## Instructions for the task:
All lines in the data bearing the string "moveJ" should be identified and copied.

## Dataset excerpts:

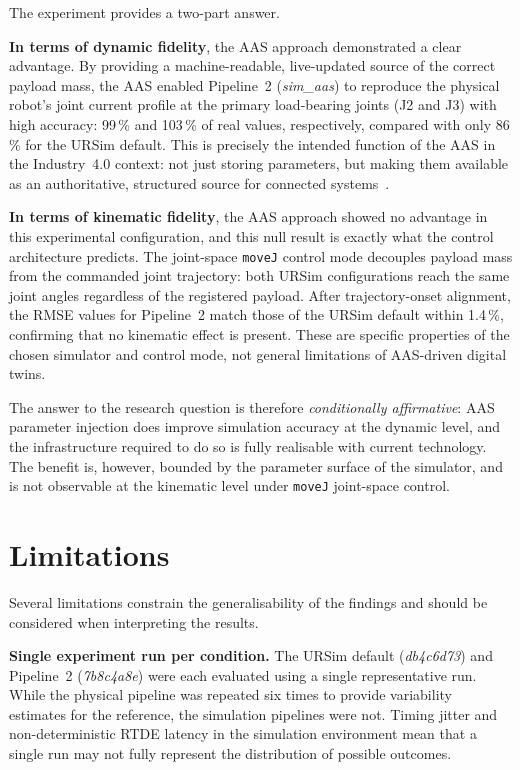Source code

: The experiment provides a two-part answer.

\textbf{In terms of dynamic fidelity}, the AAS approach demonstrated a clear advantage.
By providing a machine-readable, live-updated source of the correct payload mass, the AAS
enabled Pipeline~2 (\textit{sim\_aas}) to reproduce the physical robot's joint current profile
at the primary load-bearing joints (J2 and J3) with high accuracy: 99\,\% and 103\,\% of real
values, respectively, compared with only 86\,\% for the URSim default.
This is precisely the intended function of the AAS in the Industry~4.0 context: not just storing
parameters, but making them available as an authoritative, structured source for connected
systems~\cite{IDTA_AAS_Part1, Bader2021}.

\textbf{In terms of kinematic fidelity}, the AAS approach showed no advantage in this
experimental configuration, and this null result is exactly what the control architecture
predicts.
The joint-space \texttt{moveJ} control mode decouples payload mass from the commanded joint
trajectory: both URSim configurations reach the same joint angles regardless of the registered
payload.
After trajectory-onset alignment, the RMSE values for Pipeline~2 match those of the URSim
default within 1.4\,\%, confirming that no kinematic effect is present.
These are specific properties of the chosen simulator and control mode, not general
limitations of AAS-driven digital twins.

The answer to the research question is therefore \emph{conditionally affirmative}: AAS parameter
injection does improve simulation accuracy at the dynamic level, and the infrastructure required
to do so is fully realisable with current technology.
The benefit is, however, bounded by the parameter surface of the simulator, and is not
observable at the kinematic level under \texttt{moveJ} joint-space control.


\section{Limitations}
\label{sec:discussion_limitations}

Several limitations constrain the generalisability of the findings and should be considered when
interpreting the results.

\textbf{Single experiment run per condition.}
The URSim default (\textit{db4c6d73}) and Pipeline~2 (\textit{7b8c4a8e}) were each evaluated
using a single representative run.
While the physical pipeline was repeated six times to provide variability estimates for the
reference, the simulation pipelines were not.
Timing jitter and non-deterministic RTDE latency in the simulation environment mean that
a single run may not fully represent the distribution of possible outcomes.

## Solution to this problem:
The joint-space \texttt{moveJ} control mode decouples payload mass from the commanded joint
observable at the kinematic level under \texttt{moveJ} joint-space control.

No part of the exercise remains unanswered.